Júlio Salmento, presidente da Câmara de Trancoso, a propósito de mais uma edição da Feira de São Bartolomeu

P – Qual é a importância da Feira de São Bartolomeu na dinâmica económica do concelho de Trancoso?

R – A Feira de São Bartolomeu já é hoje uma das várias iniciativas empresariais que a AENEBEIRA, em conjunto com o município, faz para dinamizar a atividade produtiva. Gostamos sempre de enfatizar que, na estratégia de desenvolvimento que temos para o concelho, a vertente da dinamização da atividade económica, produtiva, das feiras e dos mercados é um dos vetores estratégicos mais sentidos. Se olhar para trás, há 27 anos, quando comecei as minhas funções autárquicas em Trancoso, a Feira tinha praticamente desaparecido e resumia-se a uma sexta-feira e sábado com um programa lúdico no Parque Municipal que já se chamava Festas da Vila. Fizemos todo um caminho para modernizar as infraestruturas e ter um novo modelo de Feira, procurando ter no mesmo espaço as componentes empresarial, agrícola, lúdica, espetáculos, gastronomia e artesanato. E conseguimos montar uma Feira que tem atratividade para todas as gerações e para as pessoas que buscam o que há num evento do género. Este modelo está hoje perfeitamente estabilizado e a Feira de São Bartolomeu é uma das poucas que mantém ainda vitalidade económica e continua a ser uma das grandes feiras francas do país. Contrariamente ao ambiente económico que hoje vivemos em Portugal, este ano temos mais procura do que oferta de espaços expositores e mais gente do que tivemos no ano passado, o que é um sinal que temos que ver muito positivamente.

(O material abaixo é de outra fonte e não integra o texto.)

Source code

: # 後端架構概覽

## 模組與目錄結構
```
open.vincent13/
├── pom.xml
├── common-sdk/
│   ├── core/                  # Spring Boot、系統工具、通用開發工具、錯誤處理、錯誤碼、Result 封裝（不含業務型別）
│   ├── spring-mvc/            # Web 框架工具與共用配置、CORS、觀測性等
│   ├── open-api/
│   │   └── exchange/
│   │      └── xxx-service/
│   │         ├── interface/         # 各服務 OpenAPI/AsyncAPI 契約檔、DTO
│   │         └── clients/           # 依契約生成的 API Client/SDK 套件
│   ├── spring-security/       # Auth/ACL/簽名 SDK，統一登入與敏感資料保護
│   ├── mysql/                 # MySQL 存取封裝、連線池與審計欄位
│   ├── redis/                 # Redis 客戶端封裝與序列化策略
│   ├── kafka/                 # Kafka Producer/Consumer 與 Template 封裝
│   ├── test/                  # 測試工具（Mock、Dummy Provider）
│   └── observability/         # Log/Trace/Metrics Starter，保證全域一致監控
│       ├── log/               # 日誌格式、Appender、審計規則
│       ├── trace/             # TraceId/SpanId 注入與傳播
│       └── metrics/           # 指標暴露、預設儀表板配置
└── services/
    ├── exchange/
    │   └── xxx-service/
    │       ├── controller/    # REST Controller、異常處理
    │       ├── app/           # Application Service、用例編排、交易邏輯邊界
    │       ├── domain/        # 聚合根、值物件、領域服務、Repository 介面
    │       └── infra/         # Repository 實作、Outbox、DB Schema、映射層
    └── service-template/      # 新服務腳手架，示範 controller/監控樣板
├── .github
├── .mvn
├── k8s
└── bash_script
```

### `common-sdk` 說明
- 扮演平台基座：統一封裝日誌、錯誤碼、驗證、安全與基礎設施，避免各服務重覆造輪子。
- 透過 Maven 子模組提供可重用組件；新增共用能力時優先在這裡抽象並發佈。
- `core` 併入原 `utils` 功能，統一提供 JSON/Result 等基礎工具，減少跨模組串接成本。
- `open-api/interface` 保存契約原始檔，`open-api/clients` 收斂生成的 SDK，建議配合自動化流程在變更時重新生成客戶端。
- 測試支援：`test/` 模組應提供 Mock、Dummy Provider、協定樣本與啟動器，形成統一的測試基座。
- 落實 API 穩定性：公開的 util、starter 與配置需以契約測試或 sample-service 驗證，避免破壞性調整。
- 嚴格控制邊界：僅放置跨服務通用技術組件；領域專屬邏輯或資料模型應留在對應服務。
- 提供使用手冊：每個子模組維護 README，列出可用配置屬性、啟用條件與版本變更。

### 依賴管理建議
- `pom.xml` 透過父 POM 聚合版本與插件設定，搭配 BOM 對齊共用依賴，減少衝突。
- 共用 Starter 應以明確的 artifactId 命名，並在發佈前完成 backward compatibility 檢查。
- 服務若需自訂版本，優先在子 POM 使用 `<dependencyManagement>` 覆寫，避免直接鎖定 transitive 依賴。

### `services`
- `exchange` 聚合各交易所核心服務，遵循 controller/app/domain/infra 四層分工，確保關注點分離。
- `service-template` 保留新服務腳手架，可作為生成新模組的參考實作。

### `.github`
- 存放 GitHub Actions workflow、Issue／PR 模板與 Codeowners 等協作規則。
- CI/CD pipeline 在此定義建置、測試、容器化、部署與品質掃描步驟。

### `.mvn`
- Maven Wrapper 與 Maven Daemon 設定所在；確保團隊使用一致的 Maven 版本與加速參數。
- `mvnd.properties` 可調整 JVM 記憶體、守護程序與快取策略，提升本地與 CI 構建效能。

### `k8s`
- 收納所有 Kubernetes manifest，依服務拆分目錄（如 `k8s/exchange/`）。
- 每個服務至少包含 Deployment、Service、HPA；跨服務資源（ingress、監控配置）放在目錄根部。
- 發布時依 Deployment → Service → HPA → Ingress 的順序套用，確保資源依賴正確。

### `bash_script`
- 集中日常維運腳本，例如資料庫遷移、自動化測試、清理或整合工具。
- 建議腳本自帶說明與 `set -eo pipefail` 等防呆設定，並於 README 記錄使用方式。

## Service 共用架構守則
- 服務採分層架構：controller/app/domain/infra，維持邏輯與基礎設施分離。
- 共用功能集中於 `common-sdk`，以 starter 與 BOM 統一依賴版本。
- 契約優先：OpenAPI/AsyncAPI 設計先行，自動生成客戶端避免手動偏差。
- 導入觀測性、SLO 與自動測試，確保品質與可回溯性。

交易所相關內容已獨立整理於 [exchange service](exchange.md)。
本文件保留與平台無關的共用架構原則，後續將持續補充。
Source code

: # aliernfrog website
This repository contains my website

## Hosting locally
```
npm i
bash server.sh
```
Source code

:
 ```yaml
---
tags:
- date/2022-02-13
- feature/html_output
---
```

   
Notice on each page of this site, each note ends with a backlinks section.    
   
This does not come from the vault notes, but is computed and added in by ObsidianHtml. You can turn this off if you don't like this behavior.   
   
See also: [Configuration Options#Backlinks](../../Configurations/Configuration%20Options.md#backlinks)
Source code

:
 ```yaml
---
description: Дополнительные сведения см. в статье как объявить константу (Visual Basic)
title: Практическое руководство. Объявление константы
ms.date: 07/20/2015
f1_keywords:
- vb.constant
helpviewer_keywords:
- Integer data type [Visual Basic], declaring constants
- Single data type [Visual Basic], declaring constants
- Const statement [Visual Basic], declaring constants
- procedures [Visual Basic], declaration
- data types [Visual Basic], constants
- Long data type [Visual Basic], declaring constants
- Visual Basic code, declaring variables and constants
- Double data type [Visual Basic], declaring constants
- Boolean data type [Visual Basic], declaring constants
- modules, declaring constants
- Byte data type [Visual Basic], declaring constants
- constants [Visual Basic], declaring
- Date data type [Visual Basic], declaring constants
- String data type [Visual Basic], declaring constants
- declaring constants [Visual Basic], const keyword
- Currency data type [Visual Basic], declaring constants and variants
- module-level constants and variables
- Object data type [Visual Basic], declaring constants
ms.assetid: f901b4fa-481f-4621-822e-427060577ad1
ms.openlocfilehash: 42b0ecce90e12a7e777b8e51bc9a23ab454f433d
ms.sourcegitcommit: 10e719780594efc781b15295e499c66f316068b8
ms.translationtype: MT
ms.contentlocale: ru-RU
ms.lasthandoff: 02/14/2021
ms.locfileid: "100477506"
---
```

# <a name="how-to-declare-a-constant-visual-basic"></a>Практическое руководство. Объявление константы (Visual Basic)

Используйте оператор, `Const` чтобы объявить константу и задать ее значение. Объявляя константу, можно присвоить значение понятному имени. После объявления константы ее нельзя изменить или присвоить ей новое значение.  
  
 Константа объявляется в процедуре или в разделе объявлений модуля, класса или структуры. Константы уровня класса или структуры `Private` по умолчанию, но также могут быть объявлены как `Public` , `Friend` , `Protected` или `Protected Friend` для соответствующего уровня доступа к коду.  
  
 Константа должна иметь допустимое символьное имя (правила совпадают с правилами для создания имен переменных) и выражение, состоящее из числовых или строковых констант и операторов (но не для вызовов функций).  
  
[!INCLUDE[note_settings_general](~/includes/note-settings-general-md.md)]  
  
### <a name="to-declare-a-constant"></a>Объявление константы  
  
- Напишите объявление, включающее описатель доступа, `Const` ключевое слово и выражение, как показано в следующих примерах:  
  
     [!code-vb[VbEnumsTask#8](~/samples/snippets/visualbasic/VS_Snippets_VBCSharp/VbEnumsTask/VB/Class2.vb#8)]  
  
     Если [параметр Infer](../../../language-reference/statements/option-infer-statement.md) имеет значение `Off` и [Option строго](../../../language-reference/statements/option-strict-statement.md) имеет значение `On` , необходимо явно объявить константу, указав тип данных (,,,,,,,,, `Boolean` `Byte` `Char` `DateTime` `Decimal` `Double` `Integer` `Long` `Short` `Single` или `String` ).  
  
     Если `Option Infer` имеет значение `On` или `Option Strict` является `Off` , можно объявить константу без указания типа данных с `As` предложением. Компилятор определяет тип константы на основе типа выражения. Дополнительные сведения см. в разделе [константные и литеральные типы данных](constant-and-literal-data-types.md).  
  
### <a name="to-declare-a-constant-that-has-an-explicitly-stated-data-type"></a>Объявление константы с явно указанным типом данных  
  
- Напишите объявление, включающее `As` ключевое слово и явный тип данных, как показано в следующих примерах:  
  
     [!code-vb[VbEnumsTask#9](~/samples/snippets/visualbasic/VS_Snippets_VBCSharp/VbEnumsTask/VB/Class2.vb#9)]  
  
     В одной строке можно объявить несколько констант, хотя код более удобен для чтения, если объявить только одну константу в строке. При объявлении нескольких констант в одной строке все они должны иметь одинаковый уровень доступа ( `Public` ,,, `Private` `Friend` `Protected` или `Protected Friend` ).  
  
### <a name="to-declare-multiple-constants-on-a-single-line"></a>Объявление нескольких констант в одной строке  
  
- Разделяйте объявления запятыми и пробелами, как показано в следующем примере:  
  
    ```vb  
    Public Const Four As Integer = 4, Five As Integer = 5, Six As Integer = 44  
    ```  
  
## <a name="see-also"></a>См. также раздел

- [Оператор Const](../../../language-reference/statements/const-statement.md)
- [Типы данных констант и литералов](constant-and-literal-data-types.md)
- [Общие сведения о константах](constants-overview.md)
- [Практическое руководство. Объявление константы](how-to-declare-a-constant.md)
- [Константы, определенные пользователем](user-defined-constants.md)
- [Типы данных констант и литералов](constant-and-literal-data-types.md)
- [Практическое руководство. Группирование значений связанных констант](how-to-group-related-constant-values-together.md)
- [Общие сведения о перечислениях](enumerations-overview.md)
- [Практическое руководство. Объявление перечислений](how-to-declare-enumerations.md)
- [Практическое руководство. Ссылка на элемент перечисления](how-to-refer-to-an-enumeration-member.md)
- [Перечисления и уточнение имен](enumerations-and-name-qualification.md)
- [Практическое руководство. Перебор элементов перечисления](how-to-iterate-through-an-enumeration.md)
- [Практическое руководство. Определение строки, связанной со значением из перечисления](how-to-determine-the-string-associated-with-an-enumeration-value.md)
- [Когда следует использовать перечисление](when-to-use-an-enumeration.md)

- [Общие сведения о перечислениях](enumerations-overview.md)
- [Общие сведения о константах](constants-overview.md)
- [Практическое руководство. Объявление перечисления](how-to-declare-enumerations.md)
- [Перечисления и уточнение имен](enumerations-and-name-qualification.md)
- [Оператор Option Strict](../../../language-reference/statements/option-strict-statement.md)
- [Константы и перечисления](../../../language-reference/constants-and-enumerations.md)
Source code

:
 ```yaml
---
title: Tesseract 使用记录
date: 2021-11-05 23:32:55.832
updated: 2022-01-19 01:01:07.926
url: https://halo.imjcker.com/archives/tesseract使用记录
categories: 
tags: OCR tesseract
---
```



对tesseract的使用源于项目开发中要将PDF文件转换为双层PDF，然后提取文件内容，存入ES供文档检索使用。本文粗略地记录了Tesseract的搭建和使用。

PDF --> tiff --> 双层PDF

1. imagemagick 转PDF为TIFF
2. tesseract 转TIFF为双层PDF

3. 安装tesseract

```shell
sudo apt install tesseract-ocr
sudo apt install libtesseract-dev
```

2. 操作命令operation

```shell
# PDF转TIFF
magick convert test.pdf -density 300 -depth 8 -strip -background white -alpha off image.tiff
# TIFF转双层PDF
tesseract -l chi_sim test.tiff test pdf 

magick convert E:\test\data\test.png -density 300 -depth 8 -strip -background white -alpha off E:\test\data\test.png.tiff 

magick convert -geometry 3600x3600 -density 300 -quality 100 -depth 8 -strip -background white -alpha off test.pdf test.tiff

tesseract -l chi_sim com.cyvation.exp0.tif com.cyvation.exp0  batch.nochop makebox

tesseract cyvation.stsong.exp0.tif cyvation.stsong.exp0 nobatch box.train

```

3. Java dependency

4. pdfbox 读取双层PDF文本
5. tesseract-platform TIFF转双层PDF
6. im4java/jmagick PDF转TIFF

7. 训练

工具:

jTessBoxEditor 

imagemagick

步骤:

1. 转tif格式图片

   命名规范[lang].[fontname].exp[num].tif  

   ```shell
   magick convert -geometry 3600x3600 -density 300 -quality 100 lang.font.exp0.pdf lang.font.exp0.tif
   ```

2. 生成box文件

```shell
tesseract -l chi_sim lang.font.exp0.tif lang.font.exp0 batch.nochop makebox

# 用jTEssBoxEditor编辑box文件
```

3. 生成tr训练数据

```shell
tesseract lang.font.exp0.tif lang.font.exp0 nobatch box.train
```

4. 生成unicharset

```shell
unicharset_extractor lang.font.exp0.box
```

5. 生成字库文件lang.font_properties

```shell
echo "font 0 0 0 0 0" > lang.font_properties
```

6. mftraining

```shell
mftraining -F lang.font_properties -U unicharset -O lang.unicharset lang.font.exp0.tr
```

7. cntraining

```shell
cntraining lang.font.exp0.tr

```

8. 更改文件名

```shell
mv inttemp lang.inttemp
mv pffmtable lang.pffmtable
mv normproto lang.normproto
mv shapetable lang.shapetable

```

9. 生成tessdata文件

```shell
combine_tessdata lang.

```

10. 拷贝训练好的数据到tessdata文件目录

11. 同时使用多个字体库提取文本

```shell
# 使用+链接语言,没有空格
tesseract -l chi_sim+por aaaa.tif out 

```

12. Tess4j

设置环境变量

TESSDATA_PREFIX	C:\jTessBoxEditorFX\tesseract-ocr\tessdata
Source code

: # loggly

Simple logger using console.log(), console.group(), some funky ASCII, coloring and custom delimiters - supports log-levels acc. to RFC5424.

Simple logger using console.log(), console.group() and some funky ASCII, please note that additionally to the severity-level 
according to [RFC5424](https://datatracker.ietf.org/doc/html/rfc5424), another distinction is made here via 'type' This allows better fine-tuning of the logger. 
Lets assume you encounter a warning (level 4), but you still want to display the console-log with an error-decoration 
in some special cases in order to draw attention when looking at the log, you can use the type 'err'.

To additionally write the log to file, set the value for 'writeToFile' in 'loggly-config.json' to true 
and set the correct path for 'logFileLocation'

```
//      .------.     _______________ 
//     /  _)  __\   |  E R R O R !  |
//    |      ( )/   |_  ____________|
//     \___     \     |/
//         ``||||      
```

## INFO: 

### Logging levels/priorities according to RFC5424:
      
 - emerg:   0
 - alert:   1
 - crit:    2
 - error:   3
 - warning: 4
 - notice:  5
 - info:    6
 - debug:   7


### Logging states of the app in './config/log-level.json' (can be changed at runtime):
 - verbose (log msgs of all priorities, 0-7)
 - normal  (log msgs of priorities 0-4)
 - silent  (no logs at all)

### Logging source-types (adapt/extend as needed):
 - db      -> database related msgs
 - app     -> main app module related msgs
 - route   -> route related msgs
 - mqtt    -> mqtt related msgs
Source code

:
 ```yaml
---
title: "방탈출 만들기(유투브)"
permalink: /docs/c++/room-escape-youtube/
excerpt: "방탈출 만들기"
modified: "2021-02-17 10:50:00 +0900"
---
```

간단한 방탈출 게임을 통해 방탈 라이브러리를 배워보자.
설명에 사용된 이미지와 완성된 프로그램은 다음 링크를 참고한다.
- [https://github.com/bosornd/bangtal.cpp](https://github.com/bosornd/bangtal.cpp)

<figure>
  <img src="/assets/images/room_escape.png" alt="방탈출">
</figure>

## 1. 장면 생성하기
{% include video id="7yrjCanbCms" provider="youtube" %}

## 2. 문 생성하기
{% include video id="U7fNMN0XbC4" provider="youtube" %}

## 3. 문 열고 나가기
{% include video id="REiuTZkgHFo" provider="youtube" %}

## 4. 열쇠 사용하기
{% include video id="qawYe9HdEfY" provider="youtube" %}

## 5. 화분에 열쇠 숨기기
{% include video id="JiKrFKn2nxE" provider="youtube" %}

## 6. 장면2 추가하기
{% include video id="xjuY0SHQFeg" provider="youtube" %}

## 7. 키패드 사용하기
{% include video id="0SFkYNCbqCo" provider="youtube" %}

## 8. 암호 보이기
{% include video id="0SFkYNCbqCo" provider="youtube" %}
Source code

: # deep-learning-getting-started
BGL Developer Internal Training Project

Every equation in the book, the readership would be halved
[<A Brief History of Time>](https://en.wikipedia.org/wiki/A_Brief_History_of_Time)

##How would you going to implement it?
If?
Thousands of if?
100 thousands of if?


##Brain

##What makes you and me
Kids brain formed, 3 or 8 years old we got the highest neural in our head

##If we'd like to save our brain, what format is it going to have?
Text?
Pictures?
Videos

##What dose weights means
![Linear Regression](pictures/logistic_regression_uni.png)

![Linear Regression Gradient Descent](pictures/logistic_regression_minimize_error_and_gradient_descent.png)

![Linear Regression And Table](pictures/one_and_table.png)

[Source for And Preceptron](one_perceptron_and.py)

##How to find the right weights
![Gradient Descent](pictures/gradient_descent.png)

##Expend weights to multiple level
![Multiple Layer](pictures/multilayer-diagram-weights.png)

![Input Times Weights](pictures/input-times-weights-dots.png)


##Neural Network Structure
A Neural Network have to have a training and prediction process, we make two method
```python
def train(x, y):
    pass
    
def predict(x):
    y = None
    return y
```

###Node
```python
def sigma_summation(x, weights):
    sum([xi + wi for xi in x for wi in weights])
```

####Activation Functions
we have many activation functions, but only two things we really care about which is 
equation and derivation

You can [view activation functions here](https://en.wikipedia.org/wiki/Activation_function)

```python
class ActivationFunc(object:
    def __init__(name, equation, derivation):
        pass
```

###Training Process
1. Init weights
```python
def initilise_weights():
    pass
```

P – Enquanto autarca sente-se satisfeito por haver esse aumento da procura neste contexto de crise?

R – Sem dúvida. Hoje verificam-se dois fenómenos. No início, nesta feira de agosto tínhamos praticamente tudo o que era atividade económica da região e de Trancoso. Hoje, já há expositores que vêm à Feira do Fumeiro e já não vêm a esta. Temos já massa crítica empresarial para dividir por mais do que uma feira.

P – O presidente da AENEBEIRA disse recentemente numa entrevista a O INTERIOR que o esforço financeiro que a associação vai fazer para esta edição é irrepetível no futuro. No próximo ano, se a Câmara de Trancoso não puder ser um parceiro mais ativo, será que está em risco este modelo do evento?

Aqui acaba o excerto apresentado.